(EXERCISE DATA)

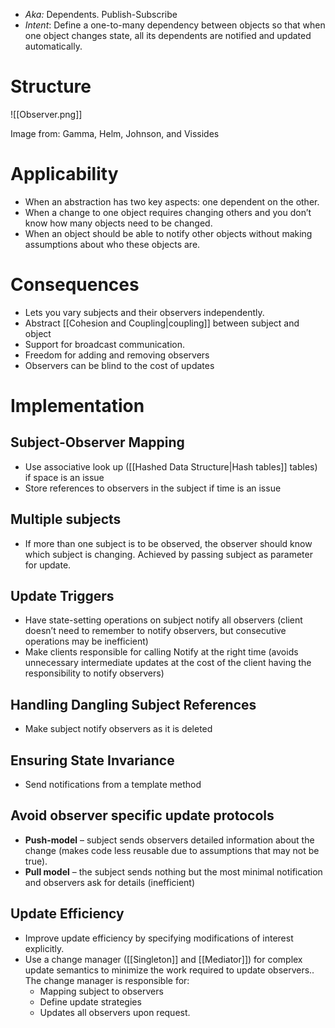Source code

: * *Aka:* Dependents. Publish-Subscribe
* *Intent*: Define a one-to-many dependency between objects so that when one object changes state, all its dependents are notified and updated automatically.

# Structure
![[Observer.png]]<figcaption> Image from: Gamma, Helm, Johnson, and Vissides </figcaption>

# Applicability
* When an abstraction has two key aspects: one dependent on the other.
* When a change to one object requires changing others and you don’t know how many objects need to be changed.
* When an object should be able to notify other objects without making assumptions about who these objects are.

# Consequences
* Lets you vary subjects and their observers independently.
* Abstract [[Cohesion and Coupling|coupling]] between subject and object
* Support for broadcast communication.
* Freedom for adding and removing observers
* Observers can be blind to the cost of updates

# Implementation
## Subject-Observer Mapping
* Use associative look up ([[Hashed Data Structure|Hash tables]] tables) if space is an issue
* Store references to observers in the subject if time is an issue

## Multiple subjects
* If more than one subject is to be observed, the observer should know which subject is changing. Achieved by passing subject as parameter for update.

## Update Triggers
* Have state-setting operations on subject notify all observers (client doesn’t need to remember to notify observers, but consecutive operations may be inefficient)
* Make clients responsible for calling Notify at the right time (avoids unnecessary intermediate updates at the cost of the client having the responsibility to notify observers)

## Handling Dangling Subject References
* Make subject notify observers as it is deleted

## Ensuring State Invariance
* Send notifications from a template method

## Avoid observer specific update protocols
* **Push-model** – subject sends observers detailed information about the change (makes code less reusable due to assumptions that may not be true).
* **Pull model** – the subject sends nothing but the most minimal notification and observers ask for details (inefficient)

## Update Efficiency
* Improve update efficiency by specifying modifications of interest explicitly.
* Use a change manager ([[Singleton]] and [[Mediator]]) for complex update semantics to minimize the work required to update observers.. The change manager is responsible for:
	* Mapping subject to observers
	* Define update strategies
	* Updates all observers upon request.
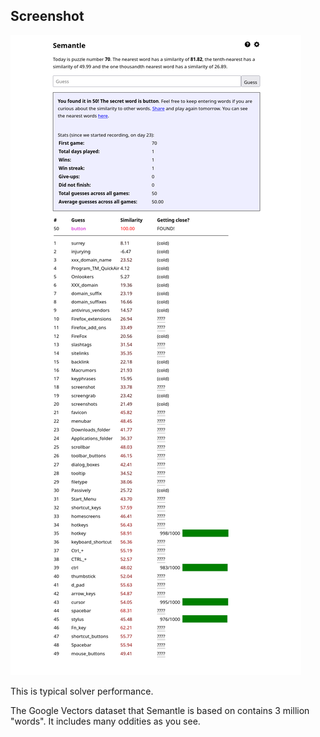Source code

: ## Screenshot

![example game](semantle-button.png)

This is typical solver performance.

The Google Vectors dataset that Semantle is based on contains 3 million "words". It includes many oddities as you see.

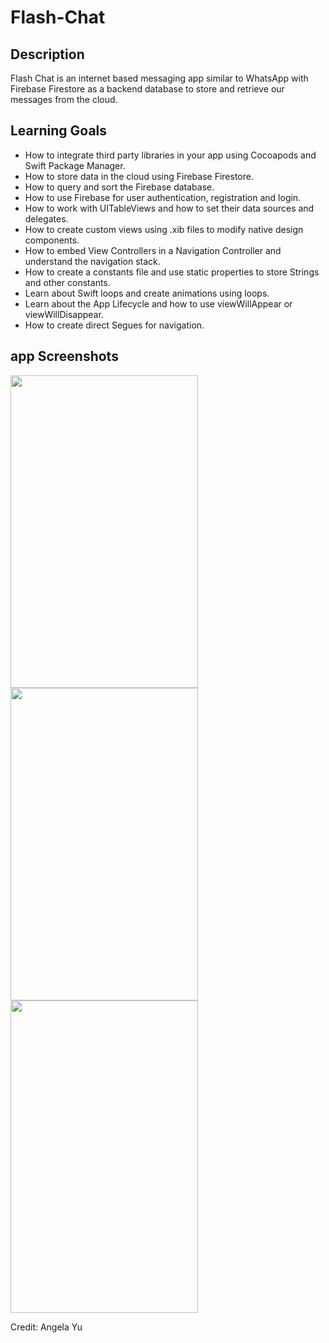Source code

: # Flash-Chat

## Description

Flash Chat is an internet based messaging app similar to WhatsApp with Firebase Firestore as a backend database to store and retrieve our messages from the cloud.

## Learning Goals

- How to integrate third party libraries in your app using Cocoapods and Swift Package Manager.
- How to store data in the cloud using Firebase Firestore.
- How to query and sort the Firebase database.
- How to use Firebase for user authentication, registration and login.
- How to work with UITableViews and how to set their data sources and delegates.
- How to create custom views using .xib files to modify native design components.
- How to embed View Controllers in a Navigation Controller and understand the navigation stack.
- How to create a constants file and use static properties to store Strings and other constants.
- Learn about Swift loops and create animations using loops.
- Learn about the App Lifecycle and how to use viewWillAppear or viewWillDisappear.
- How to create direct Segues for navigation.

## app Screenshots

<img src="https://user-images.githubusercontent.com/36856709/105642709-e8bc9600-5e50-11eb-8c9b-6c8367fb853c.PNG" width=300 height=500/>
<img src="https://user-images.githubusercontent.com/36856709/105642710-ea865980-5e50-11eb-8b6a-c5720709ef74.PNG" width=300 height=500/>
<img src="https://user-images.githubusercontent.com/36856709/105642711-ebb78680-5e50-11eb-89c3-bf386631a442.PNG" width=300 height=500/>

Credit: Angela Yu
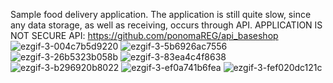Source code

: Sample food delivery application. The application is still quite slow, since any data storage, as well as receiving, occurs through API.
APPLICATION IS NOT SECURE
API: https://github.com/ponomaREG/api_baseshop
![ezgif-3-004c7b5d9220](https://user-images.githubusercontent.com/42519654/80832836-37653880-8c0f-11ea-8eb7-b572ca51fc55.gif)
![ezgif-3-5b6926ac7556](https://user-images.githubusercontent.com/42519654/80832842-38966580-8c0f-11ea-906a-8c65ed39a42a.gif)
![ezgif-3-26b5323b058b](https://user-images.githubusercontent.com/42519654/80832845-3a602900-8c0f-11ea-8d69-2d47fa8a47e6.gif)
![ezgif-3-83ea4c4f8638](https://user-images.githubusercontent.com/42519654/80832847-3af8bf80-8c0f-11ea-8c30-8ffcf4e139df.gif)
![ezgif-3-b296920b8022](https://user-images.githubusercontent.com/42519654/80832851-3b915600-8c0f-11ea-8bac-a0e2597a4c1c.gif)
![ezgif-3-ef0a741b6fea](https://user-images.githubusercontent.com/42519654/80832852-3c29ec80-8c0f-11ea-8f4e-702cb653d9a3.gif)
![ezgif-3-fef020dc121c](https://user-images.githubusercontent.com/42519654/80832854-3cc28300-8c0f-11ea-9524-864eca6f796d.gif)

(End EXERCISE DATA)

:: TRY IT ::
Output a verbatim copy of the entries and skip the pictures.

:: ANSWER BELOW ::
Source code

: * *Aka:* Dependents. Publish-Subscribe
* *Intent*: Define a one-to-many dependency between objects so that when one object changes state, all its dependents are notified and updated automatically.

# Structure
![[Observer.png]]<figcaption> Image from: Gamma, Helm, Johnson, and Vissides </figcaption>

# Applicability
* When an abstraction has two key aspects: one dependent on the other.
* When a change to one object requires changing others and you don’t know how many objects need to be changed.
* When an object should be able to notify other objects without making assumptions about who these objects are.

# Consequences
* Lets you vary subjects and their observers independently.
* Abstract [[Cohesion and Coupling|coupling]] between subject and object
* Support for broadcast communication.
* Freedom for adding and removing observers
* Observers can be blind to the cost of updates

# Implementation
## Subject-Observer Mapping
* Use associative look up ([[Hashed Data Structure|Hash tables]] tables) if space is an issue
* Store references to observers in the subject if time is an issue

## Multiple subjects
* If more than one subject is to be observed, the observer should know which subject is changing. Achieved by passing subject as parameter for update.

## Update Triggers
* Have state-setting operations on subject notify all observers (client doesn’t need to remember to notify observers, but consecutive operations may be inefficient)
* Make clients responsible for calling Notify at the right time (avoids unnecessary intermediate updates at the cost of the client having the responsibility to notify observers)

## Handling Dangling Subject References
* Make subject notify observers as it is deleted

## Ensuring State Invariance
* Send notifications from a template method

## Avoid observer specific update protocols
* **Push-model** – subject sends observers detailed information about the change (makes code less reusable due to assumptions that may not be true).
* **Pull model** – the subject sends nothing but the most minimal notification and observers ask for details (inefficient)

## Update Efficiency
* Improve update efficiency by specifying modifications of interest explicitly.
* Use a change manager ([[Singleton]] and [[Mediator]]) for complex update semantics to minimize the work required to update observers.. The change manager is responsible for:
	* Mapping subject to observers
	* Define update strategies
	* Updates all observers upon request.
Source code

: ## Screenshot

![example game](semantle-button.png)

This is typical solver performance.

The Google Vectors dataset that Semantle is based on contains 3 million "words". It includes many oddities as you see.

Source code

: # Flash-Chat

## Description

Flash Chat is an internet based messaging app similar to WhatsApp with Firebase Firestore as a backend database to store and retrieve our messages from the cloud.

## Learning Goals

- How to integrate third party libraries in your app using Cocoapods and Swift Package Manager.
- How to store data in the cloud using Firebase Firestore.
- How to query and sort the Firebase database.
- How to use Firebase for user authentication, registration and login.
- How to work with UITableViews and how to set their data sources and delegates.
- How to create custom views using .xib files to modify native design components.
- How to embed View Controllers in a Navigation Controller and understand the navigation stack.
- How to create a constants file and use static properties to store Strings and other constants.
- Learn about Swift loops and create animations using loops.
- Learn about the App Lifecycle and how to use viewWillAppear or viewWillDisappear.
- How to create direct Segues for navigation.

## app Screenshots

<img src="https://user-images.githubusercontent.com/36856709/105642709-e8bc9600-5e50-11eb-8c9b-6c8367fb853c.PNG" width=300 height=500/>
<img src="https://user-images.githubusercontent.com/36856709/105642710-ea865980-5e50-11eb-8b6a-c5720709ef74.PNG" width=300 height=500/>
<img src="https://user-images.githubusercontent.com/36856709/105642711-ebb78680-5e50-11eb-89c3-bf386631a442.PNG" width=300 height=500/>

Credit: Angela Yu
Source code

: Sample food delivery application. The application is still quite slow, since any data storage, as well as receiving, occurs through API.
APPLICATION IS NOT SECURE
API: https://github.com/ponomaREG/api_baseshop
![ezgif-3-004c7b5d9220](https://user-images.githubusercontent.com/42519654/80832836-37653880-8c0f-11ea-8eb7-b572ca51fc55.gif)
![ezgif-3-5b6926ac7556](https://user-images.githubusercontent.com/42519654/80832842-38966580-8c0f-11ea-906a-8c65ed39a42a.gif)
![ezgif-3-26b5323b058b](https://user-images.githubusercontent.com/42519654/80832845-3a602900-8c0f-11ea-8d69-2d47fa8a47e6.gif)
![ezgif-3-83ea4c4f8638](https://user-images.githubusercontent.com/42519654/80832847-3af8bf80-8c0f-11ea-8c30-8ffcf4e139df.gif)
![ezgif-3-b296920b8022](https://user-images.githubusercontent.com/42519654/80832851-3b915600-8c0f-11ea-8bac-a0e2597a4c1c.gif)
![ezgif-3-ef0a741b6fea](https://user-images.githubusercontent.com/42519654/80832852-3c29ec80-8c0f-11ea-8f4e-702cb653d9a3.gif)
![ezgif-3-fef020dc121c](https://user-images.githubusercontent.com/42519654/80832854-3cc28300-8c0f-11ea-9524-864eca6f796d.gif)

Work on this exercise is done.